**WHAT IS EXPECTED**: Restate verbatim the span of lines below between the line with "## Overview" and the line with "- **Inputs**: Two", including those two lines, and only that span.

Recorded data
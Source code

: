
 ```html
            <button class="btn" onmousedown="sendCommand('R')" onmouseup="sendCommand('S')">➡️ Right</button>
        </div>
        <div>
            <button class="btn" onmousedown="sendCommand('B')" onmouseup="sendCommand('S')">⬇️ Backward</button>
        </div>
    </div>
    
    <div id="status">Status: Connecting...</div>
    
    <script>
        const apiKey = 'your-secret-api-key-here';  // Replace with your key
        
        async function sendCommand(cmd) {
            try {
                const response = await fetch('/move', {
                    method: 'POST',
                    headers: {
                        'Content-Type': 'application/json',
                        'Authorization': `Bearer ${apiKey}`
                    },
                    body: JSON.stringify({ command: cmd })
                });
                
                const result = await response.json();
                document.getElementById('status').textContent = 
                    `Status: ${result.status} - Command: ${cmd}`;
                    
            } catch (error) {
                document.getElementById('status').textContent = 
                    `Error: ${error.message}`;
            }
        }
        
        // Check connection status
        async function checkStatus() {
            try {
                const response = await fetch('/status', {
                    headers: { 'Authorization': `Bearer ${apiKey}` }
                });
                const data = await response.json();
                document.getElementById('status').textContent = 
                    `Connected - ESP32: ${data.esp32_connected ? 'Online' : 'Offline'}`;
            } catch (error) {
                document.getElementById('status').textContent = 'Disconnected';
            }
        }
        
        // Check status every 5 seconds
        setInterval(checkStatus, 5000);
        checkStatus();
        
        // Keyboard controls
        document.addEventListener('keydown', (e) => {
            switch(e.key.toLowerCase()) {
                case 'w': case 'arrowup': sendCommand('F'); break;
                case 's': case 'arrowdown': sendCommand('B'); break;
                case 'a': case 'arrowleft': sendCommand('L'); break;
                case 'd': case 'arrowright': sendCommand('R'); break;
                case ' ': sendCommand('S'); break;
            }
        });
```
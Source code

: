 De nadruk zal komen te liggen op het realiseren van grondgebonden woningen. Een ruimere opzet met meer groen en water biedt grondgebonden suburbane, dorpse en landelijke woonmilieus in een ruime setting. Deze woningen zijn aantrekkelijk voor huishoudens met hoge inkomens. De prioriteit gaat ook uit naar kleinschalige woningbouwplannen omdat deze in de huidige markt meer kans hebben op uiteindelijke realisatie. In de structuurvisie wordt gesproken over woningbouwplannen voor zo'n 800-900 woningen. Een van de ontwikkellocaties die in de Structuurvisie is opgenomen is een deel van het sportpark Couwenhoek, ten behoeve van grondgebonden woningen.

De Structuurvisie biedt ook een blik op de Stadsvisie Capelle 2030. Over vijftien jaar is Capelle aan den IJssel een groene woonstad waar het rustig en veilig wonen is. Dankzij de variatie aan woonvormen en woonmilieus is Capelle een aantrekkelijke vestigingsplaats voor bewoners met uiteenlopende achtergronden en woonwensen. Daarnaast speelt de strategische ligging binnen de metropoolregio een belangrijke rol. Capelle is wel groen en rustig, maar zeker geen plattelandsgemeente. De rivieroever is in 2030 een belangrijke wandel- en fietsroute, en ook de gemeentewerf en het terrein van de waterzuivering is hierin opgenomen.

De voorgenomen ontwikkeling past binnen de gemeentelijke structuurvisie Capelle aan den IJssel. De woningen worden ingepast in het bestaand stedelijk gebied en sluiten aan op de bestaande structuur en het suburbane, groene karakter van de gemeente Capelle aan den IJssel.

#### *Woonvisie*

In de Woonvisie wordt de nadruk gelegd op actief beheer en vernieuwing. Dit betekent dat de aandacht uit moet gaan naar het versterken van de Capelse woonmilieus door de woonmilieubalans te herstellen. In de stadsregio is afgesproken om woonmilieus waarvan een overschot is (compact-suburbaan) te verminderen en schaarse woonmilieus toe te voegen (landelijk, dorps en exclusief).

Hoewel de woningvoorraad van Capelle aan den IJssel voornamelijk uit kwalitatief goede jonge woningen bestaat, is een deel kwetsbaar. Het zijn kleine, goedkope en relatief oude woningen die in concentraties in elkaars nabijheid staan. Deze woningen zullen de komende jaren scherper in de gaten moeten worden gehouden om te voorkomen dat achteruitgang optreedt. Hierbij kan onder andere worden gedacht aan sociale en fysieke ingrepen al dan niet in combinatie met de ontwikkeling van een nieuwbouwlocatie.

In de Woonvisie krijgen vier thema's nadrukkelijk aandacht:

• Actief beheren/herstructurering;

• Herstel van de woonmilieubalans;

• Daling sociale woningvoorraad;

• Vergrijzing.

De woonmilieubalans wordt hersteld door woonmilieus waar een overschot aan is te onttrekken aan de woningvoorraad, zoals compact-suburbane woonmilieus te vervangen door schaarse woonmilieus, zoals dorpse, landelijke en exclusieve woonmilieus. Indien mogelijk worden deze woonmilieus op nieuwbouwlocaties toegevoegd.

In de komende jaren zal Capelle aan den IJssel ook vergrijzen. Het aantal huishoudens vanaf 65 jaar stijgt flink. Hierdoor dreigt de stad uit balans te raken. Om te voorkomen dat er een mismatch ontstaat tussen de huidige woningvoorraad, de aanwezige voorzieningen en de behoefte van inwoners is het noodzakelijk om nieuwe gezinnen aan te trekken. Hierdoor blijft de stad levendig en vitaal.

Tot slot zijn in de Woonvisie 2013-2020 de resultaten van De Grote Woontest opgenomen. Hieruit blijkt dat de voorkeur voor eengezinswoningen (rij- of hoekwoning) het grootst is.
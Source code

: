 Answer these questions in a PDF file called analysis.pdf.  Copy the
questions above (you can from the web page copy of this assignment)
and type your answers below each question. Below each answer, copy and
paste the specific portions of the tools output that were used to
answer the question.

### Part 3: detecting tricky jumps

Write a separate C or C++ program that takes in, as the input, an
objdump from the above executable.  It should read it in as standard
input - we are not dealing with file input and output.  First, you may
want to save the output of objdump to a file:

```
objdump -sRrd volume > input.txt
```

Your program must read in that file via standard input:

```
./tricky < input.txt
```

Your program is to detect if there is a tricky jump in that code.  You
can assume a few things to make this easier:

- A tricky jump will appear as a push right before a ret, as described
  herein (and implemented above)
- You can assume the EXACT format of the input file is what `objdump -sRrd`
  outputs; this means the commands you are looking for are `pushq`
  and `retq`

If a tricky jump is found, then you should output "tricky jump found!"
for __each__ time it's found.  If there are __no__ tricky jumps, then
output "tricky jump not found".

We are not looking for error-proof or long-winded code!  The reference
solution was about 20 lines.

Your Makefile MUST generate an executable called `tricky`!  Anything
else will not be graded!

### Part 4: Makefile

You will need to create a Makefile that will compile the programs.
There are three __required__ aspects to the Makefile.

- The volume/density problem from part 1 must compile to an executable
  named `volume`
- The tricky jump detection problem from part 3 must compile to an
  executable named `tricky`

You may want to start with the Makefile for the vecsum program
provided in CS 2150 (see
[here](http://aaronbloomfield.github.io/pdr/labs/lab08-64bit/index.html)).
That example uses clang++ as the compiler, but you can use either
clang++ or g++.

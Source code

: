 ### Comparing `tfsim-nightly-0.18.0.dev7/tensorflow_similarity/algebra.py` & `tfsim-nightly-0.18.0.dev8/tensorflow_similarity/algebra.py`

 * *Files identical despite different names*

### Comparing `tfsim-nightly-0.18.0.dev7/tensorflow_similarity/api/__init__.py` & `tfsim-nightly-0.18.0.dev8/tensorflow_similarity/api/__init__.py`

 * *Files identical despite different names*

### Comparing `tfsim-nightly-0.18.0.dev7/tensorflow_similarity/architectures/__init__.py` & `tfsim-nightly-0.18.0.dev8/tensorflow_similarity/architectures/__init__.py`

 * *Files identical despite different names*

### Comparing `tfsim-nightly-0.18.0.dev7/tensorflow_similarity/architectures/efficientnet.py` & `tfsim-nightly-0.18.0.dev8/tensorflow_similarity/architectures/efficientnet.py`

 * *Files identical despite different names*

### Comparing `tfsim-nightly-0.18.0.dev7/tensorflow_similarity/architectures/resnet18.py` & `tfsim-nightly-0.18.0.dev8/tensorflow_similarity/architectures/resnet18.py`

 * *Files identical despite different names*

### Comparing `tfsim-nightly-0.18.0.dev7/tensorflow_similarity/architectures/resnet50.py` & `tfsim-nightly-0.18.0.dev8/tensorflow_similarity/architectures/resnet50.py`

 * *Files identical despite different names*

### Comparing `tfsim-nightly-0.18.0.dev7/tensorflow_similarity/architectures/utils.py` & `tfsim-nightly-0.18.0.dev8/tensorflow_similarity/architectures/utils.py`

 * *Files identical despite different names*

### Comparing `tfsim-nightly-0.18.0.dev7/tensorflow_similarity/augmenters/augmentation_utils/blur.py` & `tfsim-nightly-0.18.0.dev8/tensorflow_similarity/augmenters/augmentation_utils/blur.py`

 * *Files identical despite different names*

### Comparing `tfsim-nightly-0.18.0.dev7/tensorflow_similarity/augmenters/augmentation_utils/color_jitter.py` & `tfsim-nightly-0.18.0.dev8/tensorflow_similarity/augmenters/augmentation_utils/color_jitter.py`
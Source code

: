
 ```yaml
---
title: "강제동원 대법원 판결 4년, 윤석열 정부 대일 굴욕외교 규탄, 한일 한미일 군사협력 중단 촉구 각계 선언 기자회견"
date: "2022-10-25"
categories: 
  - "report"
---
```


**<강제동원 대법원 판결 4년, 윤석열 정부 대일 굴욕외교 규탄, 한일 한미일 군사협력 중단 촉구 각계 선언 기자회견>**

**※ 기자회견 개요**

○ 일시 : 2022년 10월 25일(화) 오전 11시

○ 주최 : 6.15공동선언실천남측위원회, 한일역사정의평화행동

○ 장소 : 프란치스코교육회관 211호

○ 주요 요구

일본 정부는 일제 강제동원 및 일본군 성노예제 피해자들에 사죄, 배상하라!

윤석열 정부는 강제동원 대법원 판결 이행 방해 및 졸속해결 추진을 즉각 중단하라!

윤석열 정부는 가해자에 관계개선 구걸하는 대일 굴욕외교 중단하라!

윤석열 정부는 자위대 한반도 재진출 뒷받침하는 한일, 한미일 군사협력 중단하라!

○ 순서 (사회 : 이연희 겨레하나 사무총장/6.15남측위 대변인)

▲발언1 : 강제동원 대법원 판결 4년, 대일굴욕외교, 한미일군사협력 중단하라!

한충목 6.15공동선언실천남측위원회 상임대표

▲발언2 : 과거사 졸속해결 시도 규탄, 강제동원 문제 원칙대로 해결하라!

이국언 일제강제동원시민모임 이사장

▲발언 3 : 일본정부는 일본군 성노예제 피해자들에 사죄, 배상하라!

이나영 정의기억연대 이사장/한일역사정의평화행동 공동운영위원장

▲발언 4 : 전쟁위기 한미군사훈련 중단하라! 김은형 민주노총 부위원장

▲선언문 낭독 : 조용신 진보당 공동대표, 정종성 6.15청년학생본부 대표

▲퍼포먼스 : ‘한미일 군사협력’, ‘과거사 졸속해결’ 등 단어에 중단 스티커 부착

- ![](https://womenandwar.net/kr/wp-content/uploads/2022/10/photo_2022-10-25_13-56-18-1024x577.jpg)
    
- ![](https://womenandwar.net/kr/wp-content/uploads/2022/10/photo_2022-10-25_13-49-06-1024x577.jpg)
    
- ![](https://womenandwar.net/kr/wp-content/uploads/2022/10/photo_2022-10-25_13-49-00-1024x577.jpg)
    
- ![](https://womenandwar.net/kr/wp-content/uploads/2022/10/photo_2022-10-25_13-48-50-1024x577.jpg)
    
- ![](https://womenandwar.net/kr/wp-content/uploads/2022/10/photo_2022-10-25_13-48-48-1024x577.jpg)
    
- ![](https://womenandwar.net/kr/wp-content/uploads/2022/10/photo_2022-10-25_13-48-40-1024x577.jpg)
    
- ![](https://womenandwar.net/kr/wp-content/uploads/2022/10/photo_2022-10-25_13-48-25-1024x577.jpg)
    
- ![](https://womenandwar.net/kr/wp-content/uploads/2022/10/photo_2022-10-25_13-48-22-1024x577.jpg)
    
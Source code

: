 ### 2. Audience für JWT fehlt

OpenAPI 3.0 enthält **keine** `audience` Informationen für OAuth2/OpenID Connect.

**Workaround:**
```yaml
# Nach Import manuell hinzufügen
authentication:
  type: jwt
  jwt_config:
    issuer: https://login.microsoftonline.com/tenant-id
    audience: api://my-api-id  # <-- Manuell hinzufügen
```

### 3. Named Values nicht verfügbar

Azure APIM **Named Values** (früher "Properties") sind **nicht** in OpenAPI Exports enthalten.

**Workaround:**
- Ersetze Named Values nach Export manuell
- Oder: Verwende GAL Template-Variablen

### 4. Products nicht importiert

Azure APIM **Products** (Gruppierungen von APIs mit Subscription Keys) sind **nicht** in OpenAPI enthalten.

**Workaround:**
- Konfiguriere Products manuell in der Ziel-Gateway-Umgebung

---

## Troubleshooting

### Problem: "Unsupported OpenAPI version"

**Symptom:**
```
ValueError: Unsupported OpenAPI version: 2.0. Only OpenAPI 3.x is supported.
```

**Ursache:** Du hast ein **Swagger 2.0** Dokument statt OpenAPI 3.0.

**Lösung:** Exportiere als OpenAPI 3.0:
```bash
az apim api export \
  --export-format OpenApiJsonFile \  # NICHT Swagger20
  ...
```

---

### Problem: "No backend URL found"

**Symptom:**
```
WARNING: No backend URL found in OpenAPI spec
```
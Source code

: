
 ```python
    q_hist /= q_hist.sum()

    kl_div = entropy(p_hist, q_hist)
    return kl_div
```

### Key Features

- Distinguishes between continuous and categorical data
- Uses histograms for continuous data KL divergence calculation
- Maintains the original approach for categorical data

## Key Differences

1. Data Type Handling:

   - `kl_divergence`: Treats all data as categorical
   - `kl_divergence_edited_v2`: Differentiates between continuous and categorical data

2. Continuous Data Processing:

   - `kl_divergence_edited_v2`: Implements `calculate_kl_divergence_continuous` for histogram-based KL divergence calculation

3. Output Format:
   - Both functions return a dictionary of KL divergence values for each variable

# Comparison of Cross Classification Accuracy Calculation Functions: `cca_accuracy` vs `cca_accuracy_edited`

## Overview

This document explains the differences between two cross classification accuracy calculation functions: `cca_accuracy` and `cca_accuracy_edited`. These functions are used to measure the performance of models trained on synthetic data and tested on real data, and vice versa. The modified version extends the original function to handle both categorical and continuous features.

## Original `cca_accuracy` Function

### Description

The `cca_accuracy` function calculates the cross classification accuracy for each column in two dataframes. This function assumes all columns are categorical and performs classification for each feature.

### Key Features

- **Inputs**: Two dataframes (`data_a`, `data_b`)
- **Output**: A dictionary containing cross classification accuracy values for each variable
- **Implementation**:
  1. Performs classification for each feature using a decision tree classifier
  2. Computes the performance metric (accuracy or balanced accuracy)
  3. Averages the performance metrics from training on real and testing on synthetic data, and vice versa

**SOLUTION TO THIS PROBLEM**:
## Overview

This document explains the differences between two cross classification accuracy calculation functions: `cca_accuracy` and `cca_accuracy_edited`. These functions are used to measure the performance of models trained on synthetic data and tested on real data, and vice versa. The modified version extends the original function to handle both categorical and continuous features.

## Original `cca_accuracy` Function

### Description

The `cca_accuracy` function calculates the cross classification accuracy for each column in two dataframes. This function assumes all columns are categorical and performs classification for each feature.

### Key Features

- **Inputs**: Two dataframes (`data_a`, `data_b`)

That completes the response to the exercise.